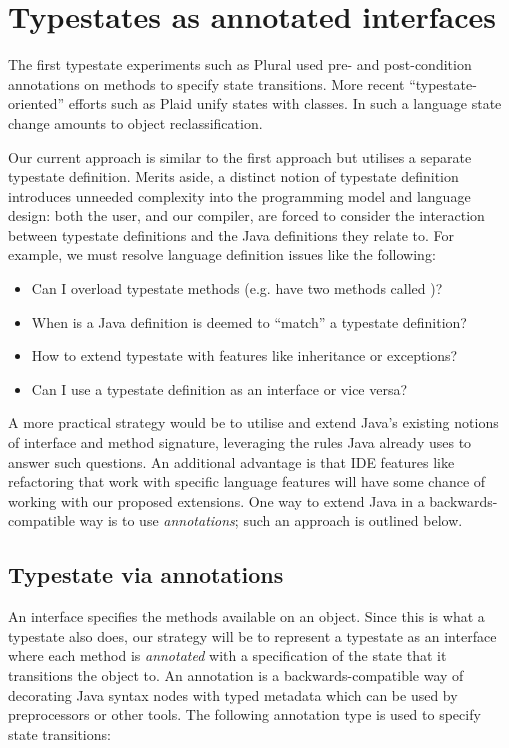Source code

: \section{Typestates as annotated interfaces}

The first typestate experiments such as Plural \cite{bierhoff11} used
pre- and post-condition annotations on methods to specify state
transitions. More recent ``typestate-oriented'' efforts such as Plaid
\cite{garcia14} unify states with classes. In such a language state
change amounts to object reclassification.

Our current approach is similar to the first approach but utilises a
separate typestate definition. Merits aside, a distinct notion of
typestate definition introduces unneeded complexity into the
programming model and language design: both the user, and our
compiler, are forced to consider the interaction between typestate
definitions and the Java definitions they relate to. For example, we
must resolve language definition issues like the following:

\begin{itemize}
\item Can I overload typestate methods (e.g. have two methods called
  )?
\item When is a Java definition is deemed to ``match'' a typestate
  definition?
\item How to extend typestate with features like inheritance or exceptions?
\item Can I use a typestate definition as an interface or vice versa?
\end{itemize}

\noindent A more practical strategy would be to utilise and extend
Java's existing notions of interface and method signature, leveraging
the rules Java already uses to answer such questions. An additional
advantage is that IDE features like refactoring that work with
specific language features will have some chance of working with our
proposed extensions. One way to extend Java in a backwards-compatible
way is to use \emph{annotations}; such an approach is outlined below.

\subsection{Typestate via annotations}

An interface specifies the methods available on an object. Since this
is what a typestate also does, our strategy will be to represent a
typestate as an interface where each method is \emph{annotated} with a
specification of the state that it transitions the object to. An
annotation is a backwards-compatible way of decorating Java syntax
nodes with typed metadata which can be used by preprocessors or other
tools. The following annotation type  is used to specify
state transitions:

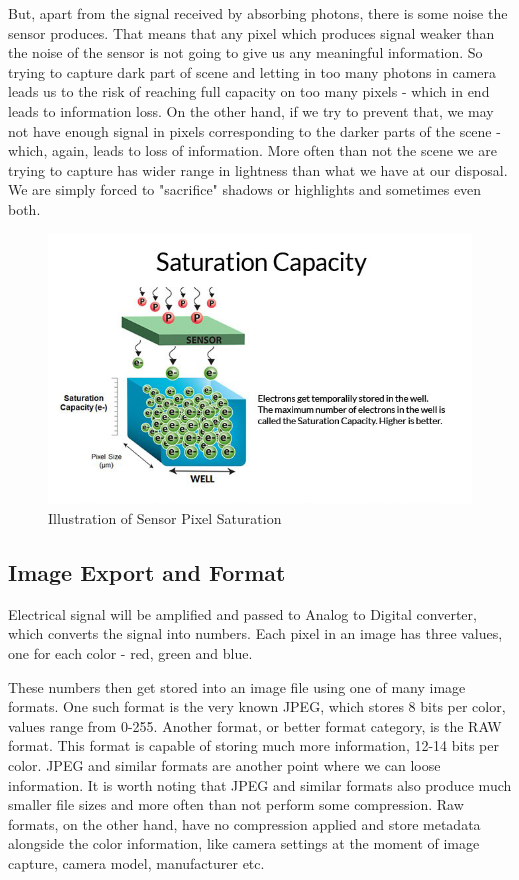 \documentclass{article}
\begin{document}
But, apart from the signal received by absorbing photons, there is some noise the sensor produces.
That means that any pixel which produces signal weaker than the noise of the sensor is not going to give us any meaningful information.
So trying to capture dark part of scene and letting in too many photons in camera leads us to the risk of reaching full
capacity on too many pixels - which in end leads to information loss. 
On the other hand, if we try to prevent that, we may not have enough signal in pixels corresponding to the
darker parts of the scene - which, again, leads to loss of information. 
More often than not the scene we are trying to capture has wider range in lightness than what we have at our disposal.
We are simply forced to "sacrifice" shadows or highlights and sometimes even both.
\begin{figure}[H]
    \centering
    \includegraphics[width = 1.0\linewidth]{images/saturation-capacity-large.png}
    \caption{Illustration of Sensor Pixel Saturation \cite{sensor:Saturation}}
    \label{fig:sensorSaturation}
\end{figure}

\subsection{Image Export and Format}
Electrical signal will be amplified and passed to Analog to Digital converter, which converts the signal into numbers.
Each pixel in an image has three values, one for each color - red, green and blue. 

These numbers then get stored into an image file using one of many image formats. 
One such format is the very known JPEG, which stores 8 bits per color, values range from 0-255.
Another format, or better format category, is the RAW format. This format is capable of storing much more information, 12-14 bits per color. JPEG and similar formats are another point where we can loose information.
It is worth noting that JPEG and similar formats also produce much smaller file sizes and more often than not perform some compression.
Raw formats, on the other hand, have no compression applied and store metadata alongside the color information,
like camera settings at the moment of image capture, camera model, manufacturer etc.
\end{document}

⁂

- _TASK_
Above are lines of data; count those that hold "often" and answer with the number only.

- _TASK RESPONSE_
2